Studio album by Piano Magic
- Released: November 1997
- Genre: Post-rock
- Length: 51:01
- Label: i/Che
- Producer: Piano Magic

Piano Magic chronology
|  | Popular Mechanics (1997) | A Trick of the Sea (1998) |

= Popular Mechanics (album) =

Popular Mechanics is the debut album by English experimental rock band Piano Magic. It was originally released in 1997 on I/Ché Trading records and then again by Rocket Girl in 2003.

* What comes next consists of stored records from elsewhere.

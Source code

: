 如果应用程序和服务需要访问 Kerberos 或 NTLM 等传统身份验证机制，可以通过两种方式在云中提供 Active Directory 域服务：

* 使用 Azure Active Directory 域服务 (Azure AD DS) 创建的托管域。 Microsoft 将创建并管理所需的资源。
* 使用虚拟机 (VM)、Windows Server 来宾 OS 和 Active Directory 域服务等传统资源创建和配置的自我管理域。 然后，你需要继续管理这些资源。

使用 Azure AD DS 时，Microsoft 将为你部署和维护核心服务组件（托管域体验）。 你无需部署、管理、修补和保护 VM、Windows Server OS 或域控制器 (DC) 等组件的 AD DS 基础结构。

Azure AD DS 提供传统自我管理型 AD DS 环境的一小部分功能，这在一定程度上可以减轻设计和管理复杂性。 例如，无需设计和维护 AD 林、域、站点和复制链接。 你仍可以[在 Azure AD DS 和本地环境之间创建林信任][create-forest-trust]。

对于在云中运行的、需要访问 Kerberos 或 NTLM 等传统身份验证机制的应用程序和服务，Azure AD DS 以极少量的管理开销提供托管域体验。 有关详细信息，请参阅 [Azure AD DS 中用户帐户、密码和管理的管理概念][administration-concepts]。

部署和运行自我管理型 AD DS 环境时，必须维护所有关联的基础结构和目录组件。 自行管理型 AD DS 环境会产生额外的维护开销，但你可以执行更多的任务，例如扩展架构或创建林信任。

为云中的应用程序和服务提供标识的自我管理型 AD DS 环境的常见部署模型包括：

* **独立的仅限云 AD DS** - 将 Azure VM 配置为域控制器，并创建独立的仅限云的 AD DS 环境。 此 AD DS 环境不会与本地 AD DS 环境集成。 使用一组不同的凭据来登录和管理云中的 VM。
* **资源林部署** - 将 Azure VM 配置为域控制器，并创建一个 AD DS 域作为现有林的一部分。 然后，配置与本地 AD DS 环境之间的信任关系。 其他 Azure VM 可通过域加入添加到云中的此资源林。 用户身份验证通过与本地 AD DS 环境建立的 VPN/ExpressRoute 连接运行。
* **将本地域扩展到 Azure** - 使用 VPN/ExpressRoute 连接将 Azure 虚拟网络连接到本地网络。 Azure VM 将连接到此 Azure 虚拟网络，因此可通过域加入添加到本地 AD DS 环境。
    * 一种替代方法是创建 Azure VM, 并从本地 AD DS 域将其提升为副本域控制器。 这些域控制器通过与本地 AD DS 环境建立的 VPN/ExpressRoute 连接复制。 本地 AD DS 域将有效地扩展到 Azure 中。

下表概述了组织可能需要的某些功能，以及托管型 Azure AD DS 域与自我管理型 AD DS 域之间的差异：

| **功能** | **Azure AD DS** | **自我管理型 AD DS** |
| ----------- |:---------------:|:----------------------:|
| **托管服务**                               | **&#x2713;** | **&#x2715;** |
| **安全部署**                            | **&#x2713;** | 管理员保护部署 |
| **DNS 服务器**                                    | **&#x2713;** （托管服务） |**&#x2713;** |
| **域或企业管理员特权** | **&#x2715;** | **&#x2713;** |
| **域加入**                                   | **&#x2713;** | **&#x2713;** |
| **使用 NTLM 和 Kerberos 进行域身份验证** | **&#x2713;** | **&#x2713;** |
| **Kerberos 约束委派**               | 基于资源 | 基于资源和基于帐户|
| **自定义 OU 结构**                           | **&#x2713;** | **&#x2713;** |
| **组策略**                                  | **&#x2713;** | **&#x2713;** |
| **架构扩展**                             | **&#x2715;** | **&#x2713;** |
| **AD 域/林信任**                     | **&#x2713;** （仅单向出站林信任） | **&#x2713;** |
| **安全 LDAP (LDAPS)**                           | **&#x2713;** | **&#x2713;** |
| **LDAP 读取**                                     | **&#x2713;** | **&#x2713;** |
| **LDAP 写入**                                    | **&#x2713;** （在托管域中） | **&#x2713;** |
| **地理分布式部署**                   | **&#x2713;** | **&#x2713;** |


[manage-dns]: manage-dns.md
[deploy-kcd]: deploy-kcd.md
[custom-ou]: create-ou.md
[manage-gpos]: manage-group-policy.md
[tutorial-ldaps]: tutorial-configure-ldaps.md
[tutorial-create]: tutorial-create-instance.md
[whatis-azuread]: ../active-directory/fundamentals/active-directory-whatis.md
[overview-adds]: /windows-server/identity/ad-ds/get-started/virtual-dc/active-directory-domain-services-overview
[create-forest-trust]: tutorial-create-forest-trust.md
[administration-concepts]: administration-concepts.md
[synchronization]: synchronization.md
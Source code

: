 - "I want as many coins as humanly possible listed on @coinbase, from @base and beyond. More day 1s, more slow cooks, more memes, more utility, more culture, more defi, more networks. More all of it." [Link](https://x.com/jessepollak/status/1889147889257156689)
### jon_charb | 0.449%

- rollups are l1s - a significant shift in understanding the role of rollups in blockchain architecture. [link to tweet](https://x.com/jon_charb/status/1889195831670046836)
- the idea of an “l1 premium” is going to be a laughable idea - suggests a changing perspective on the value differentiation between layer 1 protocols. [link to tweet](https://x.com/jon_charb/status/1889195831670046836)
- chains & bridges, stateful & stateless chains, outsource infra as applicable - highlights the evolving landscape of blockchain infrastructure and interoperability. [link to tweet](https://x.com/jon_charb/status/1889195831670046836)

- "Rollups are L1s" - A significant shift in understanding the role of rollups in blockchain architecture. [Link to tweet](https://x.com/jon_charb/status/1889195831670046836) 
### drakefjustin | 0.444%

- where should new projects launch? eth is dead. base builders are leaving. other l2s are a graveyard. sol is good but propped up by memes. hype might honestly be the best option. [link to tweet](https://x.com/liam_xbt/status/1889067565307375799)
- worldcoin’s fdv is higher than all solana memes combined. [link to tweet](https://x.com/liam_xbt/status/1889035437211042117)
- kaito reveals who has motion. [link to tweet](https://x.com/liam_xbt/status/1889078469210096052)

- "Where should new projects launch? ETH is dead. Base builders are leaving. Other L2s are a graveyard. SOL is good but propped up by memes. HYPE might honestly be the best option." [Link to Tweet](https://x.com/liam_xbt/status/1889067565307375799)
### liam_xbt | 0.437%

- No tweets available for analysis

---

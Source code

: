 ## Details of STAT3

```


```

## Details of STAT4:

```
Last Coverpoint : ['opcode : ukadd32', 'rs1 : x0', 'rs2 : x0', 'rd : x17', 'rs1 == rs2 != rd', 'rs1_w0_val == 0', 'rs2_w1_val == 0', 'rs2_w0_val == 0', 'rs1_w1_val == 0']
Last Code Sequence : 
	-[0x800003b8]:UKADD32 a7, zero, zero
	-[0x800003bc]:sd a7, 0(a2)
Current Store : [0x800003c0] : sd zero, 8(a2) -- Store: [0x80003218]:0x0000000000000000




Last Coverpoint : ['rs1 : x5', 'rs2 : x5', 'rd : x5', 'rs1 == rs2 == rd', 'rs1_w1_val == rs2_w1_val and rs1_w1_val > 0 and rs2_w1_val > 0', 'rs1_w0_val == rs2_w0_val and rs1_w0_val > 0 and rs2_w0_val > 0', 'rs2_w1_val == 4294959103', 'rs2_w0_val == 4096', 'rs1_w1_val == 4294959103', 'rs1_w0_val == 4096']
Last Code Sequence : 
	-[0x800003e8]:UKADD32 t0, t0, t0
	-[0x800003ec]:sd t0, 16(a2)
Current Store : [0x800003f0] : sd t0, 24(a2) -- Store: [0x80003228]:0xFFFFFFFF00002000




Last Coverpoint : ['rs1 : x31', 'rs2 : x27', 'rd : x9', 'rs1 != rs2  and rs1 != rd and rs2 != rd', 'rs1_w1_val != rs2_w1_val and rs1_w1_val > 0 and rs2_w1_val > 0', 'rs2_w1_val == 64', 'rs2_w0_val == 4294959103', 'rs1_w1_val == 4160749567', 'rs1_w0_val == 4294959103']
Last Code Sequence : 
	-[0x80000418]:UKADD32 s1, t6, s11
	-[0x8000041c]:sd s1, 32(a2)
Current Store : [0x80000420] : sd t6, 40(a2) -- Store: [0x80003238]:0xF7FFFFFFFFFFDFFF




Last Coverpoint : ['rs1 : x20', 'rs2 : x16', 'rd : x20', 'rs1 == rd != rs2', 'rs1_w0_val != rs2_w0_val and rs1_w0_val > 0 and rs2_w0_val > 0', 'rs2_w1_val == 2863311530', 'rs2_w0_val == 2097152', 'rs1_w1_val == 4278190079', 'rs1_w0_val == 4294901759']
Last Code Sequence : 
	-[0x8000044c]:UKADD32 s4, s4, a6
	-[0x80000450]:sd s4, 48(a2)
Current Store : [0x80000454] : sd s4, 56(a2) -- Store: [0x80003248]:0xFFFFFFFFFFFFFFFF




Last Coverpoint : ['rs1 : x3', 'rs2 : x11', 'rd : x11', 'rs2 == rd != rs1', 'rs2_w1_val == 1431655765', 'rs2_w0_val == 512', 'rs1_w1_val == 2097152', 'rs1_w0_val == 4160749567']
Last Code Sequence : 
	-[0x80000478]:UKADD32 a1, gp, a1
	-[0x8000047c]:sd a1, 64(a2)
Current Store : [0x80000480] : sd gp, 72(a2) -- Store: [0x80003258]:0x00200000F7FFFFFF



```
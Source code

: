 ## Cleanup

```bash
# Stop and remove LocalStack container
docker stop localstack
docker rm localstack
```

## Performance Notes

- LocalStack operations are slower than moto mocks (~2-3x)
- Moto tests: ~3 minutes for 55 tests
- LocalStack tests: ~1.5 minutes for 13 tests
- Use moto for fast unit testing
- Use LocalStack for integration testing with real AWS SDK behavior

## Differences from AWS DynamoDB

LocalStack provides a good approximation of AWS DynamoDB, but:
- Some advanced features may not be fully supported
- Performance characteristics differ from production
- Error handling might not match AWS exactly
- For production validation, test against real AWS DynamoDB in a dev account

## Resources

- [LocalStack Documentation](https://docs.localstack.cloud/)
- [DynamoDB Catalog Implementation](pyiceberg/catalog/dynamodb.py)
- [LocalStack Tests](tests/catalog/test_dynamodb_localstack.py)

It was recorded in North London by founding members Glen Johnson and Dominic Chennell with contributions from passing friends. At the time, Johnson and Chennell claimed the album to be influenced by the early music of Kraftwerk and Brothers Quay animation films.

Professional ratings
Review scores
| Source | Rating |
| AllMusic |  |
| BBC Music | (favourable) |
| Melody Maker | (favourable) |
| Vox |  |
| Alternative Press |  |
| The Wire | (favourable) |

==Reception==
The album was favourably received by both home and international press. David Hemingway's review in The Wire sums up with "Few other releases occupy this fertile middle ground between ambience and experimentation, between pop and abstraction, and none I know succeeds with such effortless finesse. Highly recommended". While Mark Luffman's review in Melody Maker concludes with (in a nod to the lyrics of Wintersort/Cross Country) "Things simply couldn't be finer."

Ngaire-Ruth's review in Vox magazine goes further and claims the album "significantly redefined our means of cultural expression."

=== Opponents ===
While a definite outlier, Angela Lewis in The Independent newspaper is less enthusiastic finding the band's "moody obscurity ... for the art-school crowd and physics students only."

==Recording==
The album was recorded in their shared North London home by founding members Glen Johnson and Dominic Chennell with contributions from passing friends. An 8 track cassette machine was borrowed from band Urusei Yatsura to make the album recordings.

==Music==
At the time, Johnson and Chennell claimed the album to be influenced by the early music of Kraftwerk and Brothers Quay animation films and was described by record label Rocket Girl as 'minimalist mood music with whirring keyboards, small beats and the effective deployment of brittle, doll-like voices.". This was reflected by The Wire magazine who reported the music as "ethereal electronic pop and atmospheric soundscapes" and as the band themselves calling it "pre-chip .. radiophonic".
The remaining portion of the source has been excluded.